FLT1, also known as Fms-like tyrosine kinase 1 or Vascular Endothelial Growth Factor Receptor 1 (VEGFR1), is a cell-surface receptor protein. It plays a role in various cellular signaling pathways. FLT1 is a member of the VEGF receptor family, which are receptor tyrosine kinases. These proteins possess an extracellular region that binds to signaling molecules, a segment embedded in the cell membrane, and a tyrosine kinase domain located within the cell’s interior. FLT1 is fundamental for a range of biological processes.
Normal Functions in the Body
FLT1 serves as a receptor for several signaling molecules, including Vascular Endothelial Growth Factor A (VEGF-A), Vascular Endothelial Growth Factor B (VEGF-B), and Placental Growth Factor (PlGF). When these ligands bind to FLT1, they influence processes like cell survival, migration, and the movement of macrophages. This receptor is particularly involved in the development of blood vessels during embryonic stages.
FLT1 has a role in regulating angiogenesis, the formation of new blood vessels from existing ones. While it binds to VEGF-A with high affinity, its intrinsic kinase activity, which is responsible for transmitting signals inside the cell, is relatively low compared to other VEGF receptors like VEGFR-2. This characteristic suggests that FLT1 can act as a “ligand sink,” effectively reducing the amount of free VEGF-A available to bind to other receptors, thereby influencing the overall angiogenic response. This function helps regulate the growth and organization of new blood vessels.

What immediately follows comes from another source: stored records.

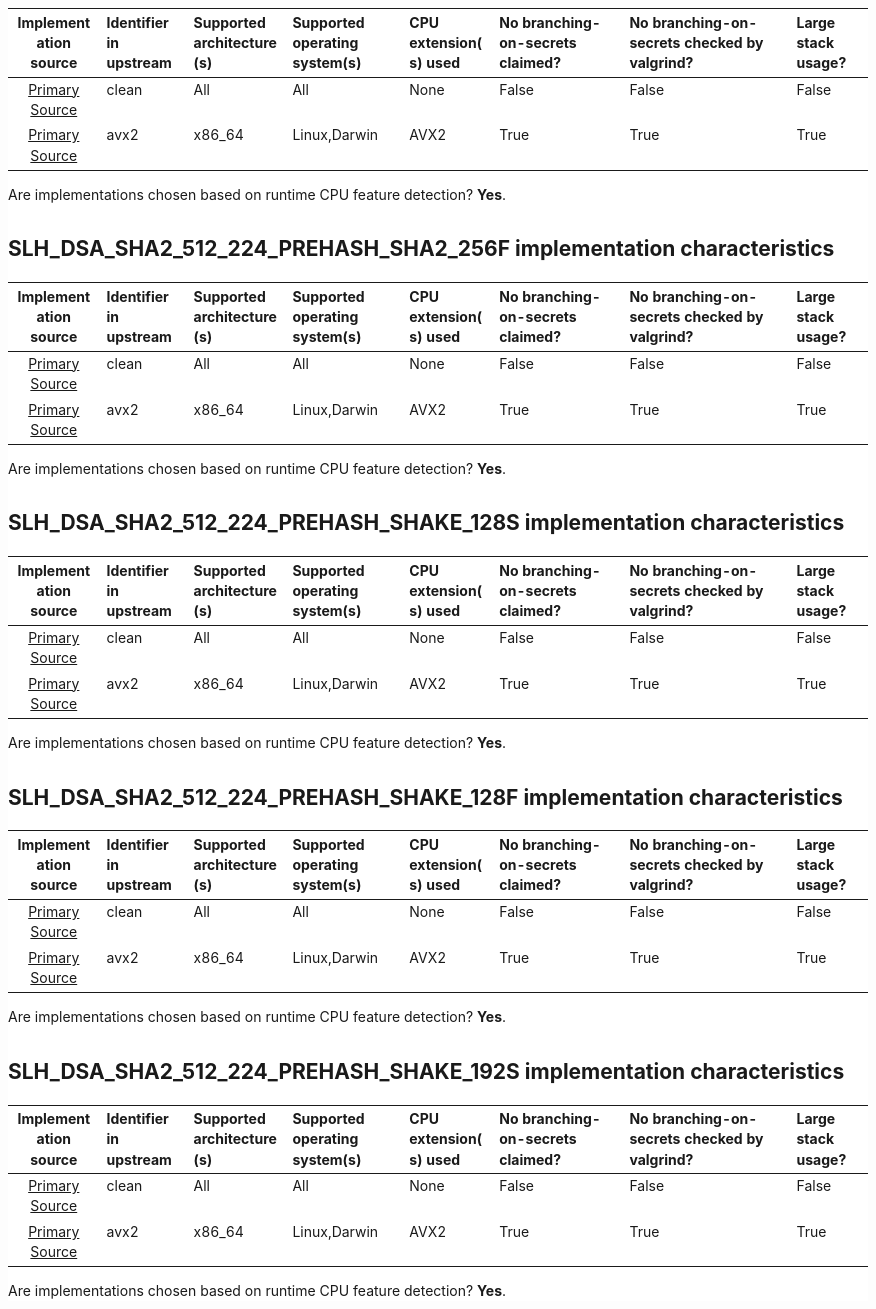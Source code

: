 |       Implementation source       | Identifier in upstream   | Supported architecture(s)   | Supported operating system(s)   | CPU extension(s) used   | No branching-on-secrets claimed?   | No branching-on-secrets checked by valgrind?   | Large stack usage?   |
|:---------------------------------:|:-------------------------|:----------------------------|:--------------------------------|:------------------------|:-----------------------------------|:-----------------------------------------------|:---------------------|
| [Primary Source](#primary-source) | clean                    | All                         | All                             | None                    | False                              | False                                          | False                |
| [Primary Source](#primary-source) | avx2                     | x86\_64                     | Linux,Darwin                    | AVX2                    | True                               | True                                           | True                 |

Are implementations chosen based on runtime CPU feature detection? **Yes**.

## SLH\_DSA\_SHA2\_512\_224\_PREHASH\_SHA2\_256F implementation characteristics

|       Implementation source       | Identifier in upstream   | Supported architecture(s)   | Supported operating system(s)   | CPU extension(s) used   | No branching-on-secrets claimed?   | No branching-on-secrets checked by valgrind?   | Large stack usage?   |
|:---------------------------------:|:-------------------------|:----------------------------|:--------------------------------|:------------------------|:-----------------------------------|:-----------------------------------------------|:---------------------|
| [Primary Source](#primary-source) | clean                    | All                         | All                             | None                    | False                              | False                                          | False                |
| [Primary Source](#primary-source) | avx2                     | x86\_64                     | Linux,Darwin                    | AVX2                    | True                               | True                                           | True                 |

Are implementations chosen based on runtime CPU feature detection? **Yes**.

## SLH\_DSA\_SHA2\_512\_224\_PREHASH\_SHAKE\_128S implementation characteristics

|       Implementation source       | Identifier in upstream   | Supported architecture(s)   | Supported operating system(s)   | CPU extension(s) used   | No branching-on-secrets claimed?   | No branching-on-secrets checked by valgrind?   | Large stack usage?   |
|:---------------------------------:|:-------------------------|:----------------------------|:--------------------------------|:------------------------|:-----------------------------------|:-----------------------------------------------|:---------------------|
| [Primary Source](#primary-source) | clean                    | All                         | All                             | None                    | False                              | False                                          | False                |
| [Primary Source](#primary-source) | avx2                     | x86\_64                     | Linux,Darwin                    | AVX2                    | True                               | True                                           | True                 |

Are implementations chosen based on runtime CPU feature detection? **Yes**.

## SLH\_DSA\_SHA2\_512\_224\_PREHASH\_SHAKE\_128F implementation characteristics

|       Implementation source       | Identifier in upstream   | Supported architecture(s)   | Supported operating system(s)   | CPU extension(s) used   | No branching-on-secrets claimed?   | No branching-on-secrets checked by valgrind?   | Large stack usage?   |
|:---------------------------------:|:-------------------------|:----------------------------|:--------------------------------|:------------------------|:-----------------------------------|:-----------------------------------------------|:---------------------|
| [Primary Source](#primary-source) | clean                    | All                         | All                             | None                    | False                              | False                                          | False                |
| [Primary Source](#primary-source) | avx2                     | x86\_64                     | Linux,Darwin                    | AVX2                    | True                               | True                                           | True                 |

Are implementations chosen based on runtime CPU feature detection? **Yes**.

## SLH\_DSA\_SHA2\_512\_224\_PREHASH\_SHAKE\_192S implementation characteristics

|       Implementation source       | Identifier in upstream   | Supported architecture(s)   | Supported operating system(s)   | CPU extension(s) used   | No branching-on-secrets claimed?   | No branching-on-secrets checked by valgrind?   | Large stack usage?   |
|:---------------------------------:|:-------------------------|:----------------------------|:--------------------------------|:------------------------|:-----------------------------------|:-----------------------------------------------|:---------------------|
| [Primary Source](#primary-source) | clean                    | All                         | All                             | None                    | False                              | False                                          | False                |
| [Primary Source](#primary-source) | avx2                     | x86\_64                     | Linux,Darwin                    | AVX2                    | True                               | True                                           | True                 |

Are implementations chosen based on runtime CPU feature detection? **Yes**.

Beyond embryonic development, FLT1 contributes to angiogenesis in adulthood, important for wound healing and reproductive functions. It also helps in maintaining the integrity of blood vessels and regulating their permeability. The protein mediates the activation of various signaling pathways inside the cell, including the MAPK and AKT pathways.
Role in Human Diseases
Dysregulation of FLT1 activity is implicated in several disease states. In cancer, FLT1 can contribute to tumor growth by promoting angiogenesis. Tumors require a robust blood supply, and FLT1’s involvement in blood vessel formation supports this process. While FLT1 can act as a negative regulator of angiogenesis in early embryonic development, its role in pathological conditions like cancer can shift, with its tyrosine kinase activity promoting tumor growth and metastasis, possibly through effects on macrophages.
A truncated form of the FLT1 receptor, known as soluble FLT1 (sFLT1), plays a role in preeclampsia, a serious pregnancy complication characterized by high blood pressure and organ damage. In preeclampsia, there are abnormally elevated levels of sFLT1 in the maternal circulation. This excess sFLT1 acts as a “decoy receptor,” binding to and sequestering pro-angiogenic factors like VEGF and Placental Growth Factor (PlGF). By reducing the bioavailability of these factors, sFLT1 disrupts angiogenic signals, leading to endothelial dysfunction.
FLT1’s pathway is also relevant in certain eye diseases, such as age-related macular degeneration (AMD). Neovascular AMD is characterized by the abnormal growth of blood vessels beneath the retina. While anti-VEGF-A therapies are a common treatment for this condition, FLT1 is a component of this system. Reduced serum levels of sFLT1 correlate with neovascular AMD.
Targeting FLT1 in Medicine
Therapeutic strategies target FLT1 and its associated pathways, given its diverse roles in normal physiology and disease. For conditions like cancer and certain eye diseases, therapies aim to inhibit abnormal blood vessel growth. One approach involves blocking the FLT1 receptor, preventing it from binding to its ligands.
Another strategy focuses on sequestering ligands, such as VEGF, before they can activate FLT1 or other related receptors. This can be achieved through decoy receptors, soluble forms of the receptor designed to bind to ligands in circulation. For instance, anti-VEGF agents are commonly used in therapies for wet age-related macular degeneration.
For preeclampsia, where elevated sFLT1 causes an imbalance in angiogenic factors, therapeutic approaches are exploring ways to restore this balance. This might involve removing excess sFLT1 from circulation or administering exogenous pro-angiogenic factors. Targeting FLT1 and its pathway offers promising avenues for treatment. However, the complexity of its functions necessitates careful consideration in drug development.